### Problem statement:
Search the lines of the records for the word "WorldExpo", and copy every line that has it.

(Dataset records)
◇ ◇ ◇ ◇ ◇

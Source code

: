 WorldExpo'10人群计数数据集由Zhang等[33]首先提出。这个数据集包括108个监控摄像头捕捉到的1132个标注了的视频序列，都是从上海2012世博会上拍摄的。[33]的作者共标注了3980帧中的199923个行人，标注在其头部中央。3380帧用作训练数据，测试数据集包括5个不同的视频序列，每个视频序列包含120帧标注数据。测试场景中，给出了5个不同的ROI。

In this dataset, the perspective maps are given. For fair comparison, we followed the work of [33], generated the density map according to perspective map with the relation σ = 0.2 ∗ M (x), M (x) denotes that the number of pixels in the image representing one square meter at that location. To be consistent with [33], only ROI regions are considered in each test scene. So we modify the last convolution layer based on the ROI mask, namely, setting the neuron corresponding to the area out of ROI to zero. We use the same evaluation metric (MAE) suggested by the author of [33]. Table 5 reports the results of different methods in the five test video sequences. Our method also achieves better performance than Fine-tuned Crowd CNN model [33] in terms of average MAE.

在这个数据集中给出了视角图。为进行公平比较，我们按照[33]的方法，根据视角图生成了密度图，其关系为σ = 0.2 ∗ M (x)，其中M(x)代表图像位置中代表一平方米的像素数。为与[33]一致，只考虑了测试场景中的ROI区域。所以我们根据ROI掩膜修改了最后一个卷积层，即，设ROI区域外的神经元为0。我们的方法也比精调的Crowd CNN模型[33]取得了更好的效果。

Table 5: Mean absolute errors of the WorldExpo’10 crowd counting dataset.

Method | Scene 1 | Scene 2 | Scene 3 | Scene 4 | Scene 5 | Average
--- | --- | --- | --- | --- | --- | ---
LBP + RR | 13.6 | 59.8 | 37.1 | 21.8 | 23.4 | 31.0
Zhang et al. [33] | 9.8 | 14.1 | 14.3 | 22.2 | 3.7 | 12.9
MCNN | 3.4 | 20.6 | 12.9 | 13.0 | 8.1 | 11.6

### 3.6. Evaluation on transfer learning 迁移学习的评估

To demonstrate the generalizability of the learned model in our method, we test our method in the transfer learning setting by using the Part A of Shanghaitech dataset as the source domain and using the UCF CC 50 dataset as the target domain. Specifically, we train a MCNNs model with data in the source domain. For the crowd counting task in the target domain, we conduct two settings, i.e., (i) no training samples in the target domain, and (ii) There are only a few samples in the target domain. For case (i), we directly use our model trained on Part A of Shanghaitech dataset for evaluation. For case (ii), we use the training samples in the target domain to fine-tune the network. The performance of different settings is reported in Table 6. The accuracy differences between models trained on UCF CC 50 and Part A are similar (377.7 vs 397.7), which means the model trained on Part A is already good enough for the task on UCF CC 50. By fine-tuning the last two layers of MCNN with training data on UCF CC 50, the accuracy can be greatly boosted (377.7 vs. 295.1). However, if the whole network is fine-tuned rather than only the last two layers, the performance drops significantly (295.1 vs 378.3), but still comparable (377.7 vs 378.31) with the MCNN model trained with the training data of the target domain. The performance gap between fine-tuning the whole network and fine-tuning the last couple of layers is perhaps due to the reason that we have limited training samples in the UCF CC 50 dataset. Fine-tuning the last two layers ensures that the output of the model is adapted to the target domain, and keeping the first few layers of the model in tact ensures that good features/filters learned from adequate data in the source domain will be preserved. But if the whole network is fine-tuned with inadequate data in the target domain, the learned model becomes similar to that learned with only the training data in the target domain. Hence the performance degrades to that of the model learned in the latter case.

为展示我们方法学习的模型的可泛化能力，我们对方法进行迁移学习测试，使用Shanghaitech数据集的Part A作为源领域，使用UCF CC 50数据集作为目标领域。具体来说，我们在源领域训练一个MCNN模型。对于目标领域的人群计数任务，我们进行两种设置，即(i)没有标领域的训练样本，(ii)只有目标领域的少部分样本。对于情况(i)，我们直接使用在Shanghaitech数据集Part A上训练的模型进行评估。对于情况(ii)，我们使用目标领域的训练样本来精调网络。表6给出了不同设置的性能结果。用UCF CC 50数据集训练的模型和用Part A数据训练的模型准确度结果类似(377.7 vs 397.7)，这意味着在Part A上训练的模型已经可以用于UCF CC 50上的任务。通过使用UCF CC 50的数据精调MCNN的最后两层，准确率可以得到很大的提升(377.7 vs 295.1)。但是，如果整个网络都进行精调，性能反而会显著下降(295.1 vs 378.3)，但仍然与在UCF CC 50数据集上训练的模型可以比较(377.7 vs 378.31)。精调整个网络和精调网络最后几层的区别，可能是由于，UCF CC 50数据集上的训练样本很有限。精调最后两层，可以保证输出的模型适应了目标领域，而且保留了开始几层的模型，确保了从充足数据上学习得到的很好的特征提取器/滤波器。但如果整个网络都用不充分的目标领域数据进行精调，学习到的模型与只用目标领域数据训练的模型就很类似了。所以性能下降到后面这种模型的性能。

◇ ◇ ◇ ◇ ◇

### Answer box:
: WorldExpo'10人群计数数据集由Zhang等[33]首先提出。这个数据集包括108个监控摄像头捕捉到的1132个标注了的视频序列，都是从上海2012世博会上拍摄的。[33]的作者共标注了3980帧中的199923个行人，标注在其头部中央。3380帧用作训练数据，测试数据集包括5个不同的视频序列，每个视频序列包含120帧标注数据。测试场景中，给出了5个不同的ROI。
Table 5: Mean absolute errors of the WorldExpo’10 crowd counting dataset.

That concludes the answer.